Император хотел установить при дворе такие же порядки, как и на парадах, в отношении строгого соблюдения церемониала: как должны подходить к нему и к императрице, сколько раз и каким образом должны кланяться. Обер-церемониймейстер обращался с придворными грубо, как с рекрутами, не обученными еще военным упражнениям и не знающими, с какой ноги и в каком порядке маршировать. При церемонии целования руки, повторявшейся постоянно при всяком удобном случае, нужно было, сделав глубокий поклон, встать на одно колено и в этом положении приложиться к руке императора долгим и, главное, отчетливым поцелуем, причем император целовал вас в щеку. Затем надлежало подойти с таким же коленопреклонением к императрице и потом удалиться, пятясь задом и наступая на ноги тем, кто двигался в это время вперед. Это вносило беспорядок до тех пор, пока двор лучше не изучил этот маневр, а император, довольный выражением подчинения и страха на всех лицах, сам не смягчил свою строгость.

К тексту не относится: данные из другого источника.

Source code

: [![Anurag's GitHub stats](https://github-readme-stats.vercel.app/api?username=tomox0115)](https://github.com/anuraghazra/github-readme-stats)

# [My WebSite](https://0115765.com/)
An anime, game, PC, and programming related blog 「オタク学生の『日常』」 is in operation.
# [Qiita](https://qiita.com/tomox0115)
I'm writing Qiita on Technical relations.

В первое время по восшествии Павла на престол мы с братом испытали на себе его суровость, которая еще не успела тогда смягчиться. Император и императрица пожелали быть восприемниками при крещении ребенка в дворцовой церкви. Дежурные, в числе которых были и мы, в составе двух камергеров и двух камер-юнкеров, должны были быть наготове, чтобы идти впереди их императорских величеств. Мы опоздали и не были на своем посту. Император, выйдя и не видя дежурных, пришел в страшное негодование. Мы явились, запыхавшись, и нашли собравшихся перед закрытой дверью церкви придворных, сильно испуганных тем, что с нами будет, и выражавших ужасное беспокойство по поводу ожидавшей нас участи. Совершенно опечаленные, заняли мы места у дверей церкви. Вскоре двери открылись. Император вышел, прошел мимо нас, бросая нам угрожающие взгляды, с яростным видом, сильно пыхтя, как это он делал обыкновенно, когда был в гневе и хотел поразить ужасом. Мы, все четверо, понесли легкое наказание – домашний арест с приказом не выходить.
Великий князь Александр стал хлопотать за нас, указывал на то, что нас не предупредили вовремя, и так хорошо защищал нас, поддерживаемый Кутайсовым, бывшим в то время брадобреем императора, что недели через две мы были освобождены из-под ареста. Вскоре после этого мы перешли в армию, получили чины бригадиров, равнявшиеся чинам камер-юнкеров. И по особой милости, дарованной нам ввиду предпочтения, оказываемого нам обоими великими князьями, я был назначен адъютантом Александра, а мой брат – адъютантом Константина. Это назначение нас обрадовало, так как приближало нас к великим князьям, и благодаря ему мы освобождались от обязанностей при дворе, к исполнению которых у нас не было никакого призвания.
Исполнять наши новые обязанности было нетяжело. Они заключались в том, что мы должны были следовать за великими князьями во время парадов, стоять позади них в то время, когда император, сойдя на Дворцовую площадь, проходил мимо выстроившихся в линию офицеров, здоровался со своими сыновьями, называя их «ваше высочество», и возвращался на середину строя, чтобы приступить к упражнениям.
В качестве адъютантов мы имели доступ к великим князьям. Но оба они были поглощены своими обязанностями при дворе, в семье, на военной службе и множеством мелочей, которыми должны были заниматься как командиры двух гвардейских полков. Утро, до обеда, было поглощено этими занятиями, больше утомлявшими физически, чем доставлявшими пищу уму, хотя требовалось большое внимание, чтобы не сделать ни малейшего упущения по службе.